SUPPLIED DATA:
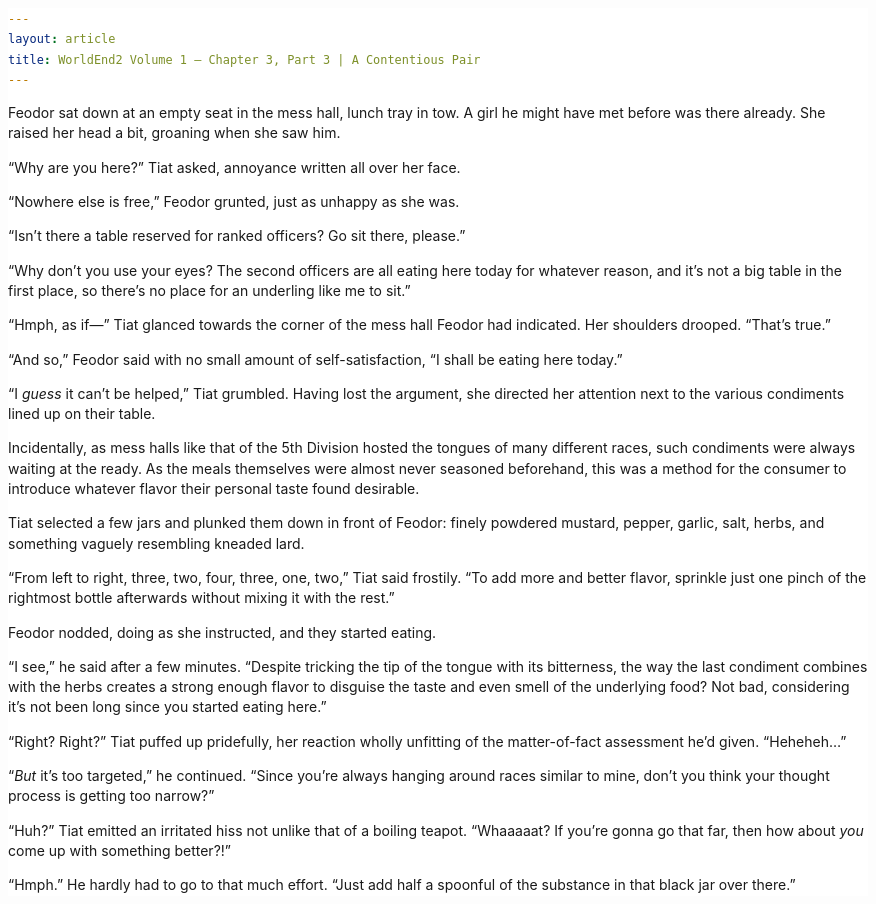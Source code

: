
 ```yaml
---
layout: article
title: WorldEnd2 Volume 1 – Chapter 3, Part 3 | A Contentious Pair
---
```



Feodor sat down at an empty seat in the mess hall, lunch tray in tow. A girl he might have met before was there already. She raised her head a bit, groaning when she saw him.

“Why are you here?” Tiat asked, annoyance written all over her face.

“Nowhere else is free,” Feodor grunted, just as unhappy as she was.

“Isn’t there a table reserved for ranked officers? Go sit there, please.”

“Why don’t you use your eyes? The second officers are all eating here today for whatever reason, and it’s not a big table in the first place, so there’s no place for an underling like me to sit.”

“Hmph, as if—” Tiat glanced towards the corner of the mess hall Feodor had indicated. Her shoulders drooped. “That’s true.”

“And so,” Feodor said with no small amount of self-satisfaction, “I shall be eating here today.”

“I <em>guess</em> it can’t be helped,” Tiat grumbled. Having lost the argument, she directed her attention next to the various condiments lined up on their table.

Incidentally, as mess halls like that of the 5th Division hosted the tongues of many different races, such condiments were always waiting at the ready. As the meals themselves were almost never seasoned beforehand, this was a method for the consumer to introduce whatever flavor their personal taste found desirable.

Tiat selected a few jars and plunked them down in front of Feodor: finely powdered mustard, pepper, garlic, salt, herbs, and something vaguely resembling kneaded lard.

“From left to right, three, two, four, three, one, two,” Tiat said frostily. “To add more and better flavor, sprinkle just one pinch of the rightmost bottle afterwards without mixing it with the rest.”

Feodor nodded, doing as she instructed, and they started eating.

“I see,” he said after a few minutes. “Despite tricking the tip of the tongue with its bitterness, the way the last condiment combines with the herbs creates a strong enough flavor to disguise the taste and even smell of the underlying food? Not bad, considering it’s not been long since you started eating here.”

“Right? Right?” Tiat puffed up pridefully, her reaction wholly unfitting of the matter-of-fact assessment he’d given. “Heheheh…”

“<em>But</em> it’s too targeted,” he continued. “Since you’re always hanging around races similar to mine, don’t you think your thought process is getting too narrow?”

“Huh?” Tiat emitted an irritated hiss not unlike that of a boiling teapot. “Whaaaaat? If you’re gonna go that far, then how about <em>you</em> come up with something better?!”

“Hmph.” He hardly had to go to that much effort. “Just add half a spoonful of the substance in that black jar over there.”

WORK REQUIRED:
Write out again, exactly, the lines from the start of the listing up to the line containing "Tiat glanced towards", with both ends and without pictures.

REPLY:
Source code

:
 ```yaml
---
layout: article
title: WorldEnd2 Volume 1 – Chapter 3, Part 3 | A Contentious Pair
---
```



Feodor sat down at an empty seat in the mess hall, lunch tray in tow. A girl he might have met before was there already. She raised her head a bit, groaning when she saw him.

“Why are you here?” Tiat asked, annoyance written all over her face.

“Nowhere else is free,” Feodor grunted, just as unhappy as she was.

“Isn’t there a table reserved for ranked officers? Go sit there, please.”

“Why don’t you use your eyes? The second officers are all eating here today for whatever reason, and it’s not a big table in the first place, so there’s no place for an underling like me to sit.”

“Hmph, as if—” Tiat glanced towards the corner of the mess hall Feodor had indicated. Her shoulders drooped. “That’s true.”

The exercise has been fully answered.